Problem to work on – Sift through the material below and return the lines with "καμία".

Entries shown –
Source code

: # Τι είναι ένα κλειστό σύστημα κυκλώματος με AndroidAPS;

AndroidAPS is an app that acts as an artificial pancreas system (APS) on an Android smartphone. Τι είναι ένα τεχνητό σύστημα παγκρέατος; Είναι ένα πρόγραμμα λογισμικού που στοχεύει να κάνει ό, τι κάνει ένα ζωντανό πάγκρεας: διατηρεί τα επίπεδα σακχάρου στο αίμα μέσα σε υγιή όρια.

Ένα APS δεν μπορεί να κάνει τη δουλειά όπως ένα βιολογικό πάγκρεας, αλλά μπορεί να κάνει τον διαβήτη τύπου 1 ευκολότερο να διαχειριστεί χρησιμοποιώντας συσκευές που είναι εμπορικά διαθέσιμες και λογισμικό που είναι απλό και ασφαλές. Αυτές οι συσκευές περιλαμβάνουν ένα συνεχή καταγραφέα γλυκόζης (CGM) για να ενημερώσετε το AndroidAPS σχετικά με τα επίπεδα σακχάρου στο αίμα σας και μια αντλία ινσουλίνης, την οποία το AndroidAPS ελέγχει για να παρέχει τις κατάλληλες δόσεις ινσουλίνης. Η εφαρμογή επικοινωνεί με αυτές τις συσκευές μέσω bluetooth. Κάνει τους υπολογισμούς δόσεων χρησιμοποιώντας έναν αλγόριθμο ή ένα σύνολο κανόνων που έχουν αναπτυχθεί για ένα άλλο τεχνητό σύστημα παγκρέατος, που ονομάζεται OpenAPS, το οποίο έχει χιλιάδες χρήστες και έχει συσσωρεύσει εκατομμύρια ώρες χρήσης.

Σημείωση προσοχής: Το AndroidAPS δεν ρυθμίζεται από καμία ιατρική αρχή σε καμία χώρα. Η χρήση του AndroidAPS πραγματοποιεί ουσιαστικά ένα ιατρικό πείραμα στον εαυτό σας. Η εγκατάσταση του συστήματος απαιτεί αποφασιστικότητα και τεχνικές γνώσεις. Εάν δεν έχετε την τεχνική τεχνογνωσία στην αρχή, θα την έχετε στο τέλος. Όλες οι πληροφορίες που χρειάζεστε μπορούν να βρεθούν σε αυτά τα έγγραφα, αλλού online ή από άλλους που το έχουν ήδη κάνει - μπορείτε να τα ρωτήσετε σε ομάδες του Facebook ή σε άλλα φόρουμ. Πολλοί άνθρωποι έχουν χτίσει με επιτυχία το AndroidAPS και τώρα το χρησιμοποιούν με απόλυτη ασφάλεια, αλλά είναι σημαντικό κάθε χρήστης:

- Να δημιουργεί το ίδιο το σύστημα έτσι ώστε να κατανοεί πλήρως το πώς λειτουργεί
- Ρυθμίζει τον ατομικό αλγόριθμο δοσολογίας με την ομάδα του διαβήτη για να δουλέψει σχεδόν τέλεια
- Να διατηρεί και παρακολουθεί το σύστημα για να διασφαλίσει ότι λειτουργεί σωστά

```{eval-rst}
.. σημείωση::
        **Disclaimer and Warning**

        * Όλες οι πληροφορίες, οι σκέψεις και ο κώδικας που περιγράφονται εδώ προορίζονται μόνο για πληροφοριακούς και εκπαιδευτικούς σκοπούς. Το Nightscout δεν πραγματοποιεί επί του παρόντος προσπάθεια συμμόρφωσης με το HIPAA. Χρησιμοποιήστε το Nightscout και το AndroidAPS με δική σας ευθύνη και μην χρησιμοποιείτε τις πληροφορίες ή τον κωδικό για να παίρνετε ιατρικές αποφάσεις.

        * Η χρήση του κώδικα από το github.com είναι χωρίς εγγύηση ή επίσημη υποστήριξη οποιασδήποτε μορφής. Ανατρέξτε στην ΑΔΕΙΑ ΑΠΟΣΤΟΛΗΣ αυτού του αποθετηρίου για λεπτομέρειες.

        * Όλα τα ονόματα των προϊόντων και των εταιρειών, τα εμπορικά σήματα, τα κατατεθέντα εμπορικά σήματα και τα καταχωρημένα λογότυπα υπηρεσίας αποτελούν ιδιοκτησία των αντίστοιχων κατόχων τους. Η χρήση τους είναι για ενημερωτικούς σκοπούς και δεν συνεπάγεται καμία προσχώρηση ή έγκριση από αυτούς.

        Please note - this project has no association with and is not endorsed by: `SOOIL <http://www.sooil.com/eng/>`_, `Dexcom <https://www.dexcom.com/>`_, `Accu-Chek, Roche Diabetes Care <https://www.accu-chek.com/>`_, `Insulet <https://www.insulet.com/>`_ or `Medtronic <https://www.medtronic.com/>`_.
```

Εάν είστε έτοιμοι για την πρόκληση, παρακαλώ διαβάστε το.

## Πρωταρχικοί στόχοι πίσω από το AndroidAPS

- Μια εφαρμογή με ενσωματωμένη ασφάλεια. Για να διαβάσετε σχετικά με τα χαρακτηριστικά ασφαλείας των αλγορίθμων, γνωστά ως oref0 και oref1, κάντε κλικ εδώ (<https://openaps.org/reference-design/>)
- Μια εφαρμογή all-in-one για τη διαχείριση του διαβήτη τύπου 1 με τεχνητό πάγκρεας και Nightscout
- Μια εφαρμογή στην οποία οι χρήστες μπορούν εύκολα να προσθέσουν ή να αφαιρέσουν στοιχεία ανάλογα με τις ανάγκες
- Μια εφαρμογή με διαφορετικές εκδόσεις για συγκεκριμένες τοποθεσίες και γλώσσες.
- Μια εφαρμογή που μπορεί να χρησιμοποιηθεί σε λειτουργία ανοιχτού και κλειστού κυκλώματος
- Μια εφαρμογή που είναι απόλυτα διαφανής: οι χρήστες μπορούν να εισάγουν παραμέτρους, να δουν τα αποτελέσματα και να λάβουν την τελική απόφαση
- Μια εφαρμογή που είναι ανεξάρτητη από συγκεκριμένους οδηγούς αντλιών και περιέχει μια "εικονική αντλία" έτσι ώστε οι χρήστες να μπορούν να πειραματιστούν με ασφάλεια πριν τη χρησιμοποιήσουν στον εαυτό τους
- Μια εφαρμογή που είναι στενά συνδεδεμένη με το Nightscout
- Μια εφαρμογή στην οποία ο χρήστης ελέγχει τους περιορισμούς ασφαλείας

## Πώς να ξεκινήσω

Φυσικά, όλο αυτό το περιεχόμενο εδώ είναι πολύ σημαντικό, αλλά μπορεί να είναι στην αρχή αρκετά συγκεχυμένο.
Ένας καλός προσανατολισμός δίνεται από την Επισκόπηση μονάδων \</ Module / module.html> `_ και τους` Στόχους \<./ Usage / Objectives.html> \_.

Final answer –
Σημείωση προσοχής: Το AndroidAPS δεν ρυθμίζεται από καμία ιατρική αρχή σε καμία χώρα. Η χρήση του AndroidAPS πραγματοποιεί ουσιαστικά ένα ιατρικό πείραμα στον εαυτό σας. Η εγκατάσταση του συστήματος απαιτεί αποφασιστικότητα και τεχνικές γνώσεις. Εάν δεν έχετε την τεχνική τεχνογνωσία στην αρχή, θα την έχετε στο τέλος. Όλες οι πληροφορίες που χρειάζεστε μπορούν να βρεθούν σε αυτά τα έγγραφα, αλλού online ή από άλλους που το έχουν ήδη κάνει - μπορείτε να τα ρωτήσετε σε ομάδες του Facebook ή σε άλλα φόρουμ. Πολλοί άνθρωποι έχουν χτίσει με επιτυχία το AndroidAPS και τώρα το χρησιμοποιούν με απόλυτη ασφάλεια, αλλά είναι σημαντικό κάθε χρήστης:
        * Όλα τα ονόματα των προϊόντων και των εταιρειών, τα εμπορικά σήματα, τα κατατεθέντα εμπορικά σήματα και τα καταχωρημένα λογότυπα υπηρεσίας αποτελούν ιδιοκτησία των αντίστοιχων κατόχων τους. Η χρήση τους είναι για ενημερωτικούς σκοπούς και δεν συνεπάγεται καμία προσχώρηση ή έγκριση από αυτούς.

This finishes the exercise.